The most important leadership lessons are pretty simple, former White House Press Secretary Dee Dee Myers explained Monday at the University of Virginia’s Frank Batten School of Leadership and Public Policy.
“Maybe the most important aspect of leadership is listening,” said Myers, who served as Bill Clinton’s press secretary during his 1992 election campaign and for the first two years of his presidency.
Myers recounted to an audience of about 120 Batten School students packed into Garrett Hall how former House Majority Leader Newt Gingrich, who led the push to impeach Clinton, had recently explained to her, in the green room of a political talk show, why he thought Clinton had better leadership skills than President Obama.
“Bill Clinton always, always, always listened,” Myers recalled Gingrich saying. “He was always listening for that little piece of common ground, that little agreement, where you could begin to make a deal. We didn’t agree on everything, but he always found something we could agree on. And that’s where we started a conversation.”
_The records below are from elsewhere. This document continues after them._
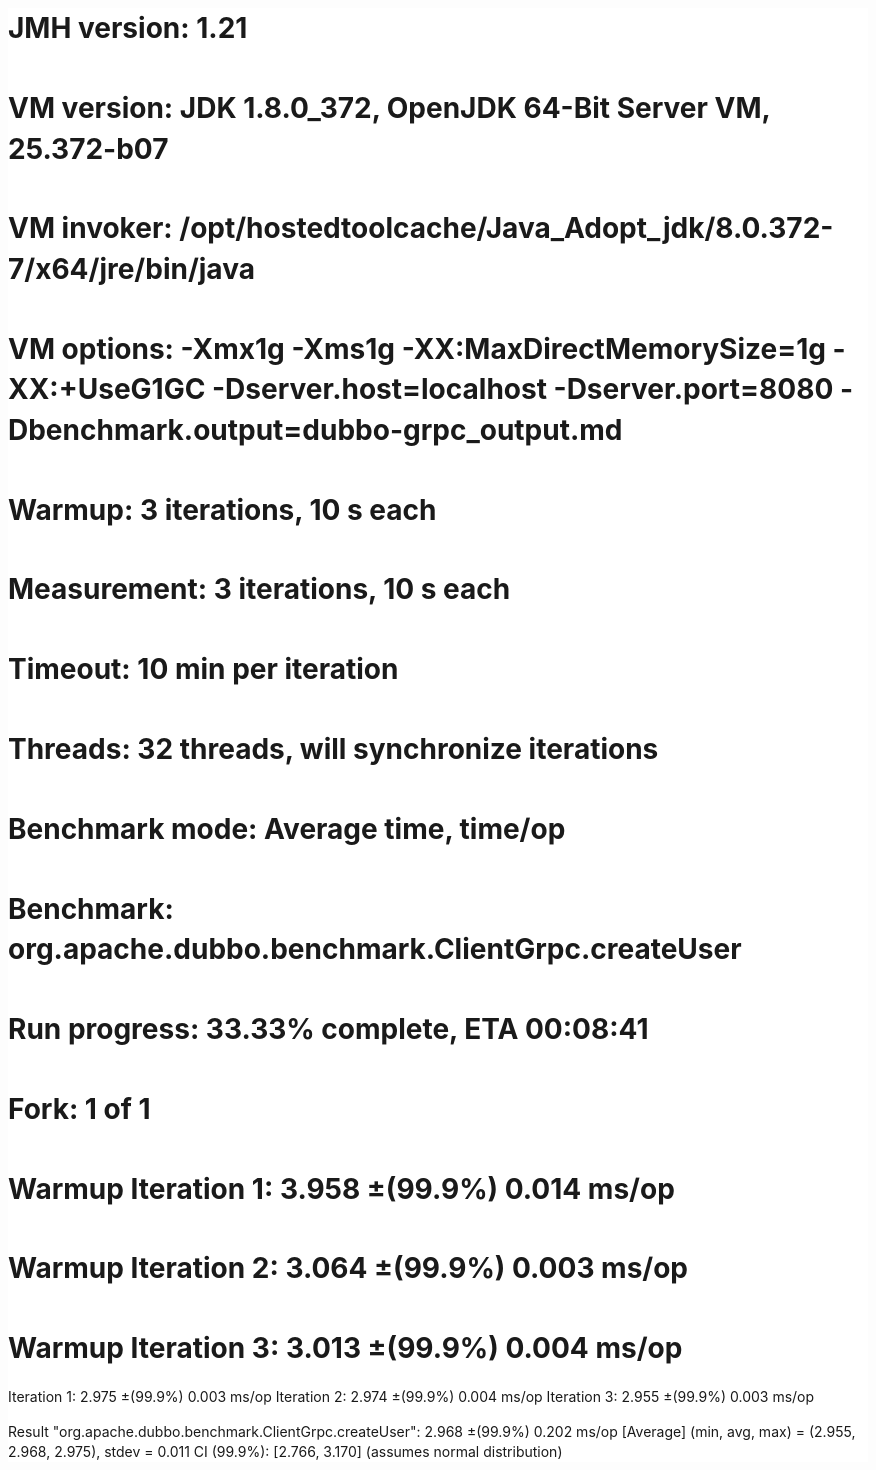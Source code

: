 
# JMH version: 1.21
# VM version: JDK 1.8.0_372, OpenJDK 64-Bit Server VM, 25.372-b07
# VM invoker: /opt/hostedtoolcache/Java_Adopt_jdk/8.0.372-7/x64/jre/bin/java
# VM options: -Xmx1g -Xms1g -XX:MaxDirectMemorySize=1g -XX:+UseG1GC -Dserver.host=localhost -Dserver.port=8080 -Dbenchmark.output=dubbo-grpc_output.md
# Warmup: 3 iterations, 10 s each
# Measurement: 3 iterations, 10 s each
# Timeout: 10 min per iteration
# Threads: 32 threads, will synchronize iterations
# Benchmark mode: Average time, time/op
# Benchmark: org.apache.dubbo.benchmark.ClientGrpc.createUser

# Run progress: 33.33% complete, ETA 00:08:41
# Fork: 1 of 1
# Warmup Iteration   1: 3.958 ±(99.9%) 0.014 ms/op
# Warmup Iteration   2: 3.064 ±(99.9%) 0.003 ms/op
# Warmup Iteration   3: 3.013 ±(99.9%) 0.004 ms/op
Iteration   1: 2.975 ±(99.9%) 0.003 ms/op
Iteration   2: 2.974 ±(99.9%) 0.004 ms/op
Iteration   3: 2.955 ±(99.9%) 0.003 ms/op


Result "org.apache.dubbo.benchmark.ClientGrpc.createUser":
  2.968 ±(99.9%) 0.202 ms/op [Average]
  (min, avg, max) = (2.955, 2.968, 2.975), stdev = 0.011
  CI (99.9%): [2.766, 3.170] (assumes normal distribution)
Listening has another major value, Myers noted. “People need to feel like they are heard in order to be part of the conversation and to feel invested in the solution. Even if you do not always agree with them, if people feel like you listened to them, you heard their perspective, they are much more likely to join you and support you, even if they’re not 100 percent behind you.”
Myers’ own life story demonstrated the value of another key leadership trait: perseverance.
After graduating from Santa Clara University in California, she went into the support side of politics. Her career started with a string of election losses. Her first job was with Walter Mondale’s 1984 presidential campaign, when Mondale lost 49 states in a landslide victory by Ronald Reagan.
Next she served as deputy press secretary for Los Angeles Mayor Tom Bradley on his losing California gubernatorial campaign, and then for Dianne Feinstein’s losing California gubernatorial campaign – “the only campaign she ever lost,” Myers said. After that, she worked for Michael Dukakis’ failed presidential bid.
The next presidential election cycle, she signed on as press secretary for an improbable presidential candidate from Arkansas. Only 6 percent of Americans recognized the name “Bill Clinton” when she joined his team.
That decision changed her life, leading to her position as the first female White House press secretary, and, at age 31, the second-youngest person ever to hold the position.
“It was an amazing opportunity,” she said. “It changed my life forever. I got to be part of historic moments I thought I would only read about.”
“At the Clinton White House, Dee Dee Myers was a pioneer,” professor of public policy Gerald Warburg said as he introduced Myers. “She broke up the good ol’ boys network in the White House press room. Because of the flak she took … and because of the extraordinary grace and strength with which she managed her job, doors are open for women in this room and across the country.”
After leaving the White House, Myers was a consultant for the critically acclaimed NBC drama, “The West Wing.” The show’s White House press secretary, C.J. Cregg (played by Allison Janney), was partially based on Myers.
Working on the show “was great because ... I got to take all this stuff that happened to me, and change the ending,” she said, drawing a round of laughter.
Myers is also the author of the 2008 New York Times best-selling book, “Why Women Should Rule The World,” and currently is managing director of public affairs at The Glover Park Group, a public relations consulting firm in Washington.
Myers commended the students on attending a school that explicitly strives to teach leadership, a growing trend at many colleges across the nation in her observation.
In a question-and-answer session following her remarks, one student asked what she could do to set herself apart in her career.
“You all will fail,” Myers said, advising the audience to read biographies of great leaders like Winston Churchill to see how many times he failed in his long career.
“Be willing to accept setback as part of success. It’s not the end of the story, but a chapter in the story, and keep moving on.”
Her own high risk tolerance enabled her to work on all those losing campaigns, until she found a break.
“What was the worst that could happen? I would have to move back in with my parents,” she quipped. And she did, several times, working retail jobs in the holiday season after a November loss.
“It’s really important to do something you love,” she advised. “Don’t wed yourself to a five-year plan. Life will throw you opportunities and curveballs. You need to learn to hit one and take advantage of the other.”
The Batten School Graduate Council organized the event.